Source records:
--------------------

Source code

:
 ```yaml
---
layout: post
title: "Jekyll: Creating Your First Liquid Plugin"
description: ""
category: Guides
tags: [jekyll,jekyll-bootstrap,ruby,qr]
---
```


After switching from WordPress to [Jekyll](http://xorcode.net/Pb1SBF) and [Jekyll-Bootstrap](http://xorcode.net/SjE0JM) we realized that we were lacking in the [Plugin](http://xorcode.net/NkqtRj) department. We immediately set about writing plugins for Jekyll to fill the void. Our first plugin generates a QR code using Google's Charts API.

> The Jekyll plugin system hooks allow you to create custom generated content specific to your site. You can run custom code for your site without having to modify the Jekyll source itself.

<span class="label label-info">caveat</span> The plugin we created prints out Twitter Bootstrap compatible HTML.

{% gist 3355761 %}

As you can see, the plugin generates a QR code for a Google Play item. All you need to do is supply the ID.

--------------------

*What to produce*
Print the records once more, exactly as they were given.

*Solution*
Source code

:
 ```yaml
---
layout: post
title: "Jekyll: Creating Your First Liquid Plugin"
description: ""
category: Guides
tags: [jekyll,jekyll-bootstrap,ruby,qr]
---
```


After switching from WordPress to [Jekyll](http://xorcode.net/Pb1SBF) and [Jekyll-Bootstrap](http://xorcode.net/SjE0JM) we realized that we were lacking in the [Plugin](http://xorcode.net/NkqtRj) department. We immediately set about writing plugins for Jekyll to fill the void. Our first plugin generates a QR code using Google's Charts API.

> The Jekyll plugin system hooks allow you to create custom generated content specific to your site. You can run custom code for your site without having to modify the Jekyll source itself.

<span class="label label-info">caveat</span> The plugin we created prints out Twitter Bootstrap compatible HTML.

{% gist 3355761 %}

As you can see, the plugin generates a QR code for a Google Play item. All you need to do is supply the ID.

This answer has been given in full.